This is an implementation of a backpropogation neural network that is demonstration code for Computer Science Club. The objective is to learn about neural networks, but also to learn about common numerical libraries such as BLAS and LAPACK, and how they can be used with OCaml ideally to make numerically performant code with the benefits of a functional programming feel. This is not performant code so much as it is instructional.
Of course OCaml is required. If you do not have it installed, it would be good to have a look at the installation and usage of OPAM. This project requires ocamlfind and ocamlopt for the normal build.
BLAS and LAPACK are required, including development headers. There are a number of options here. First, you could install from packages:
yum install blas-devel lapack-devel
or
apt-get install libblas-dev liblapack-dev
This is simple and probably preferred if you are just seeing how this works. Another option is to use ATLAS, the automatically tuned variant of BLAS. This is mainly useful for the BLAS 3 routines as they have O(n^3) performance on O(n^2) data, so not really all that relevant here unless I add mini-batch processing. Yet another option is to use vendor-specific editions that are tuned to your processor. This is not likely relevant since this is not a performant application so much as a demonstration of one way to implement algorithms.
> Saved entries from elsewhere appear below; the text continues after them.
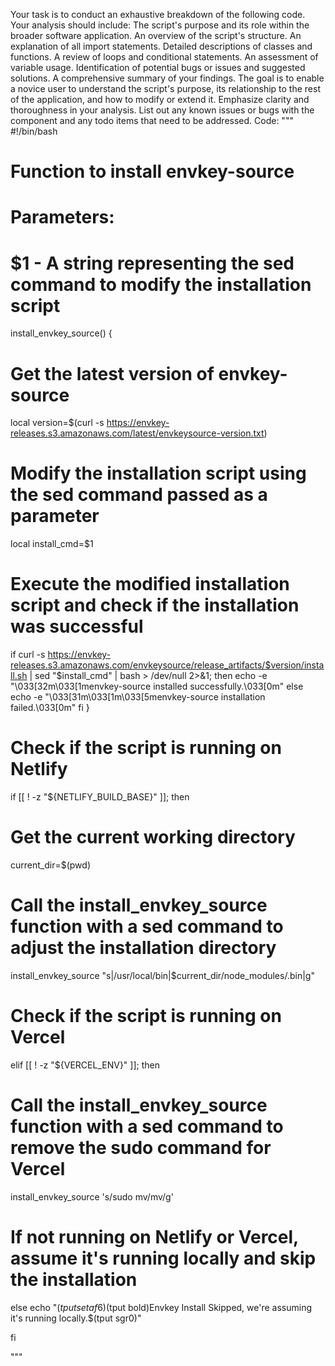 Your task is to conduct an exhaustive breakdown of the following code. Your analysis should include:
The script's purpose and its role within the broader software application.
An overview of the script's structure.
An explanation of all import statements.
Detailed descriptions of classes and functions.
A review of loops and conditional statements.
An assessment of variable usage.
Identification of potential bugs or issues and suggested solutions.
A comprehensive summary of your findings.
The goal is to enable a novice user to understand the script's purpose, its relationship to the rest of the application, and how to modify or extend it. Emphasize clarity and thoroughness in your analysis.
List out any known issues or bugs with the component and any todo items that need to be addressed.
Code:
"""
#!/bin/bash

# Function to install envkey-source
# Parameters:
#   $1 - A string representing the sed command to modify the installation script
install_envkey_source() {
  # Get the latest version of envkey-source
  local version=$(curl -s https://envkey-releases.s3.amazonaws.com/latest/envkeysource-version.txt)

  # Modify the installation script using the sed command passed as a parameter
  local install_cmd=$1

  # Execute the modified installation script and check if the installation was successful
  if curl -s https://envkey-releases.s3.amazonaws.com/envkeysource/release_artifacts/$version/install.sh | sed "$install_cmd" | bash > /dev/null 2>&1; then
    echo -e "\033[32m\033[1menvkey-source installed successfully.\033[0m"
  else
    echo -e "\033[31m\033[1m\033[5menvkey-source installation failed.\033[0m"
  fi
}

# Check if the script is running on Netlify
if [[ ! -z "${NETLIFY_BUILD_BASE}" ]]; then
  # Get the current working directory
  current_dir=$(pwd)

  # Call the install_envkey_source function with a sed command to adjust the installation directory
  install_envkey_source "s|/usr/local/bin|$current_dir/node_modules/.bin|g"

# Check if the script is running on Vercel
elif [[ ! -z "${VERCEL_ENV}" ]]; then
  # Call the install_envkey_source function with a sed command to remove the sudo command for Vercel
  install_envkey_source 's/sudo mv/mv/g'

# If not running on Netlify or Vercel, assume it's running locally and skip the installation
else
  echo "$(tput setaf 6)$(tput bold)Envkey Install Skipped, we're assuming it's running locally.$(tput sgr0)"

fi

"""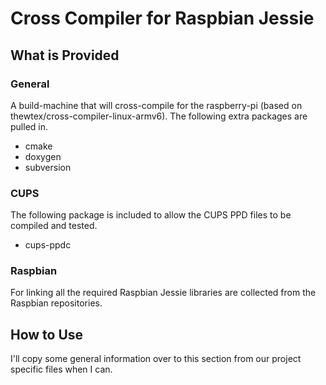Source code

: # Cross Compiler for Raspbian Jessie
## What is Provided
### General
A build-machine that will cross-compile for the raspberry-pi (based on
thewtex/cross-compiler-linux-armv6).  The following extra packages are pulled
in.
* cmake
* doxygen
* subversion

### CUPS
The following package is included to allow the CUPS PPD files to be compiled and
tested.
* cups-ppdc

### Raspbian
For linking all the required Raspbian Jessie libraries are collected from the
Raspbian repositories.

## How to Use
I'll copy some general information over to this section from our project
specific files when I can.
You will also need to install Lacaml. You can do this with opam
by simply:
opam install lacaml
Since we are using CSV as a means of specifying training and test
data, we also will need the opam
CSV package:
opam install csv
In the /data folder there is training and test data, in CSV format, for Iris and letter recognition data sets.
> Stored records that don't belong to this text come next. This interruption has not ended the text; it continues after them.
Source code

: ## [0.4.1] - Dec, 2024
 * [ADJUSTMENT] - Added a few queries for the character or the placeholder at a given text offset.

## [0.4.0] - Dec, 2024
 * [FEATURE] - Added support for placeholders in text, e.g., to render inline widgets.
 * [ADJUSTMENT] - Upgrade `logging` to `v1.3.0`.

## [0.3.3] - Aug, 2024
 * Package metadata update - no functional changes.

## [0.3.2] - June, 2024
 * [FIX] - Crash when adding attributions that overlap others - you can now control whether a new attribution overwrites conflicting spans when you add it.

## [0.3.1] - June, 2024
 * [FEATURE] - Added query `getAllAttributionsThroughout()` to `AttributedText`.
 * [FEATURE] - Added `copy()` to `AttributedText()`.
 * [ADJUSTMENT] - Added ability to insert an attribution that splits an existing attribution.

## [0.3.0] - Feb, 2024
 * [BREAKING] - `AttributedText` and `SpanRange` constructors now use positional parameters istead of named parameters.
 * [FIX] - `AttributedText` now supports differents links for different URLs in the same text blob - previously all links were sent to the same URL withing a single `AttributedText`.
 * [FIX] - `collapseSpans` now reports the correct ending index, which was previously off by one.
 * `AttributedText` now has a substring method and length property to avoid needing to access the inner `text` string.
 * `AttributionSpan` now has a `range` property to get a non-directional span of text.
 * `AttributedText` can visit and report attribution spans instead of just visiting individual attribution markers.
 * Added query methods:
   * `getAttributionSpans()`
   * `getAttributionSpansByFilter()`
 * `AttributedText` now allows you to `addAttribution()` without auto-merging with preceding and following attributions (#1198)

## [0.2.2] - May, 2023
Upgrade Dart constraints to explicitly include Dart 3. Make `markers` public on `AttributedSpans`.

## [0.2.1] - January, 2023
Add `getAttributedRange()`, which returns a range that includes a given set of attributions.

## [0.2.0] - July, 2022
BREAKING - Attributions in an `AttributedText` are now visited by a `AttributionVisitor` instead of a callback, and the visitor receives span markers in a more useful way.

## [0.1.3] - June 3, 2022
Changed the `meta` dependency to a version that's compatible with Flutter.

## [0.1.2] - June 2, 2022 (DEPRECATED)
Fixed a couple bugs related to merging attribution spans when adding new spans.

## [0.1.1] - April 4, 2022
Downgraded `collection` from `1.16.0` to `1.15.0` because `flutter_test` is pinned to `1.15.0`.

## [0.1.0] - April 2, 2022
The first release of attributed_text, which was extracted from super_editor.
The Iris data was obtained from the UCI Machine Learning Repository. Since this does not have training and testing data per se, I split a number of randomly selected data points into the testing data file. The purpose of this is to not test the training data.
The letter recognition data is not direct glyph data, but rather metrics computed from glyph data. This has been a common technique to reduce the input dimensionality, particularly when computational cost is relatively high. This data was also obtained from the UCI Machine Learning Repository. Again, since this does not have training and testing data separated, I split a number of randomly selected data points into the testing data file.
There are two examples, one each for the Iris and the letter recognition data sets.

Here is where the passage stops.